Task directions: What lines of the data below hold "kauden"? Show them.

Dataset items:
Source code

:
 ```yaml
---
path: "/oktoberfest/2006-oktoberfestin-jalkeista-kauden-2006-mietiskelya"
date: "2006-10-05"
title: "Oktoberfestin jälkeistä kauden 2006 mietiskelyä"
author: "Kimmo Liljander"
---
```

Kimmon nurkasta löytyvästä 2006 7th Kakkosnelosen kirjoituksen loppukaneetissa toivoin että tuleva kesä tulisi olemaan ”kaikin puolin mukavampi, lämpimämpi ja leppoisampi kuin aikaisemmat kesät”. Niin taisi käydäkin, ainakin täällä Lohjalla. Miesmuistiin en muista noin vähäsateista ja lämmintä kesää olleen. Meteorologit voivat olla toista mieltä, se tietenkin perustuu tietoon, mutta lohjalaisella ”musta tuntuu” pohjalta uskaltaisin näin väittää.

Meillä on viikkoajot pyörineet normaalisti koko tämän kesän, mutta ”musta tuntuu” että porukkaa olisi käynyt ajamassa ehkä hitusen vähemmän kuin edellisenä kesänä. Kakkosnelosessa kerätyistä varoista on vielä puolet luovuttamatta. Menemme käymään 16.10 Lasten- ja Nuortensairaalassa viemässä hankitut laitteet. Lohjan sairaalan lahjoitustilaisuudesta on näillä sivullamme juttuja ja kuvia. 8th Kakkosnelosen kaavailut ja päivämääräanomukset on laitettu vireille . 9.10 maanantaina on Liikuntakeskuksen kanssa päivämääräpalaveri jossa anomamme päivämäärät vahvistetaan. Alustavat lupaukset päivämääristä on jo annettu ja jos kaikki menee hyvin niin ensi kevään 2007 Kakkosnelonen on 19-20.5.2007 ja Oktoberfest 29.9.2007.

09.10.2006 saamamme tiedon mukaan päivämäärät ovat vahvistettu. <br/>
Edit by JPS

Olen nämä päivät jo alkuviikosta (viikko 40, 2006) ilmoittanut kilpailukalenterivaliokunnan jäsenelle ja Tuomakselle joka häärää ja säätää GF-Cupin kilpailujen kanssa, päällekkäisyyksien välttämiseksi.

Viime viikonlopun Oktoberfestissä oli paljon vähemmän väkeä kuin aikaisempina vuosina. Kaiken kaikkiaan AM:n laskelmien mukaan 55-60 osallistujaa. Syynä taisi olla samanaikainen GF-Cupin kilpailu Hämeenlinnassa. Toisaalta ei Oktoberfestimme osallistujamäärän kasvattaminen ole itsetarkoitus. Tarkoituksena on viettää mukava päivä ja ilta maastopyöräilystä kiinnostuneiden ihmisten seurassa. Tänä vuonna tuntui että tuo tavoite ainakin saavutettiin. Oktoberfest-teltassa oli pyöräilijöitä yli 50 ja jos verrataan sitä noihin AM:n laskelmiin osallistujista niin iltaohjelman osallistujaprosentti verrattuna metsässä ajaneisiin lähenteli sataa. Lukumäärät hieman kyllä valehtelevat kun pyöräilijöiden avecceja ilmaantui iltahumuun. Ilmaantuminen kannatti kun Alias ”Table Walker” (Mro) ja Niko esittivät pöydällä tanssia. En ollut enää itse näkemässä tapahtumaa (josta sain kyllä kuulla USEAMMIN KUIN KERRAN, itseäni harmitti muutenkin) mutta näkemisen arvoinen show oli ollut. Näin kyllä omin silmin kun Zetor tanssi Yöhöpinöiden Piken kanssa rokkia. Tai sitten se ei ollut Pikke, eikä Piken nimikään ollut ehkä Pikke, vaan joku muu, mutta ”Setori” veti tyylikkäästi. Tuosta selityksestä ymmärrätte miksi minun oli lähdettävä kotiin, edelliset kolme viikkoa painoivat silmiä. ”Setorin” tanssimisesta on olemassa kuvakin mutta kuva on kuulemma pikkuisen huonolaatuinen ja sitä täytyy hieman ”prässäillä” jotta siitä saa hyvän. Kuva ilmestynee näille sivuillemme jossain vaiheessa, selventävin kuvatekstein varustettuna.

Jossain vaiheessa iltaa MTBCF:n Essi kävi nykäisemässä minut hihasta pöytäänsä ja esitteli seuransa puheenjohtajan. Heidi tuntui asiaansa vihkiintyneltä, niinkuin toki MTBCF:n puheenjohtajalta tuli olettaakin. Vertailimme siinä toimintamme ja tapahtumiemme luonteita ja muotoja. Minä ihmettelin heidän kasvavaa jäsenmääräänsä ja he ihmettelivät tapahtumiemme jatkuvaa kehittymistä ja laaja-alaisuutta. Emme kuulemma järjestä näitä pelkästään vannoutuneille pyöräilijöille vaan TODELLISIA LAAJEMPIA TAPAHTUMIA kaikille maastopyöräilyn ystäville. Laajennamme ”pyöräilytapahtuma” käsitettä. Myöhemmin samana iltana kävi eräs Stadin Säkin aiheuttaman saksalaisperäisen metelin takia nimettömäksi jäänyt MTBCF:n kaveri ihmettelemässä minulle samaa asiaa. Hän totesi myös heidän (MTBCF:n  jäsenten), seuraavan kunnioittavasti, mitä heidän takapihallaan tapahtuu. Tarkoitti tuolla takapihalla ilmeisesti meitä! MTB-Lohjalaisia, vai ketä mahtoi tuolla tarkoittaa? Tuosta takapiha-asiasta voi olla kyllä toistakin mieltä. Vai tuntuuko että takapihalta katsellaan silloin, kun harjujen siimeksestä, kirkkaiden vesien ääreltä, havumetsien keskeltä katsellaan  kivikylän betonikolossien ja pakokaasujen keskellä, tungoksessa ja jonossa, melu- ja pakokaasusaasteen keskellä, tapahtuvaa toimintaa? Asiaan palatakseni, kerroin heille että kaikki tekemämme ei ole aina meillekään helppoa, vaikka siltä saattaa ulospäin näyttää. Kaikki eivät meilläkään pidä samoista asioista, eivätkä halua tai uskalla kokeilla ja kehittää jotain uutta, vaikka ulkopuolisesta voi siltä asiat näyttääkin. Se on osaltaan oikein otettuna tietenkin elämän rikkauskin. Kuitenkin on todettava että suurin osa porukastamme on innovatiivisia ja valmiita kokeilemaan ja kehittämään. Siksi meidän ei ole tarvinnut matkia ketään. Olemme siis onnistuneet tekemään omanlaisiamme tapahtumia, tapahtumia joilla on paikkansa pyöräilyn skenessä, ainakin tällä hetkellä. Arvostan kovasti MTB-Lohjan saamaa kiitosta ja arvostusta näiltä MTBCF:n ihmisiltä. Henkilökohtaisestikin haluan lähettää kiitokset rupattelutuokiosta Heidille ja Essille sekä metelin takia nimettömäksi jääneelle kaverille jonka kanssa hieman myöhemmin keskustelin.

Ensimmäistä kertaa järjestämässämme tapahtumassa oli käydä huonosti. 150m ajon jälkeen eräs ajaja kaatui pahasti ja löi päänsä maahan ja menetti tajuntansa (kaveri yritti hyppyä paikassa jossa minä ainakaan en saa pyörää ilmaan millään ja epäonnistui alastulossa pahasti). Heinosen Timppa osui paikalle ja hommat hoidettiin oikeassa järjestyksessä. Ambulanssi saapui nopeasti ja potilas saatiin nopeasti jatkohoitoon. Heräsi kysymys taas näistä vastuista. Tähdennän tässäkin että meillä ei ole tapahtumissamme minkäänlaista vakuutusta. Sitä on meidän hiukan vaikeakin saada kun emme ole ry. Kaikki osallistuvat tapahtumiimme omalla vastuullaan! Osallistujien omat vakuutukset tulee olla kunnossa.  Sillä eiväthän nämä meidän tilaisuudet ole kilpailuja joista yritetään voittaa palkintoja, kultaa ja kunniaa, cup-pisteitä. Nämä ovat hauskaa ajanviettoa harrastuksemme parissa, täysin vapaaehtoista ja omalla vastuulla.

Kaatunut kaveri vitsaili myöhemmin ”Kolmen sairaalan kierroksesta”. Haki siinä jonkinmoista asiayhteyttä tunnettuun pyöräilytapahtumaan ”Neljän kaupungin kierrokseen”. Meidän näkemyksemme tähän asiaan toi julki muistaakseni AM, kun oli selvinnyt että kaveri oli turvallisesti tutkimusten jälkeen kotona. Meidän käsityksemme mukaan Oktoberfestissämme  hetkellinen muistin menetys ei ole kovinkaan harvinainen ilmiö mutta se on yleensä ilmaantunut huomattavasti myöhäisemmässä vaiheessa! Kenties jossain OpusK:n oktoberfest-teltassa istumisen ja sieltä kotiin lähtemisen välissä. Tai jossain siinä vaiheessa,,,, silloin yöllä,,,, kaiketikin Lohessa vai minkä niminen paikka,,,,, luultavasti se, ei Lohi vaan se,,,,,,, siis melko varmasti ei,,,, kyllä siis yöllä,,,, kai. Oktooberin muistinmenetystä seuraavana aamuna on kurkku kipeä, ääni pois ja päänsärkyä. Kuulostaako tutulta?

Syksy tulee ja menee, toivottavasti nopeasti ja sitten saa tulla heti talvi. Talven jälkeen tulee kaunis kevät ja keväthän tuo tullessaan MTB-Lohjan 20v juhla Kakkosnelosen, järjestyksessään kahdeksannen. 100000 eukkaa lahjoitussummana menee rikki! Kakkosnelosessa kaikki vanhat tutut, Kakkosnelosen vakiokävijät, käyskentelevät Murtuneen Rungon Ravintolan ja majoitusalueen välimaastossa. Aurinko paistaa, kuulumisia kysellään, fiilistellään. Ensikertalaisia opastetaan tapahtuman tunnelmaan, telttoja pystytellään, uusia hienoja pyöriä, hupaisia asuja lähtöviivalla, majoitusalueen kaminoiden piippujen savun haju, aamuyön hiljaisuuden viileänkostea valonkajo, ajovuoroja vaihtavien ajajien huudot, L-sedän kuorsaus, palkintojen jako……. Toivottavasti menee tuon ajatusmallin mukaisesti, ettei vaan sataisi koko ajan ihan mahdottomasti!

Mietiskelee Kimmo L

Answer section:
path: "/oktoberfest/2006-oktoberfestin-jalkeista-kauden-2006-mietiskelya"
title: "Oktoberfestin jälkeistä kauden 2006 mietiskelyä"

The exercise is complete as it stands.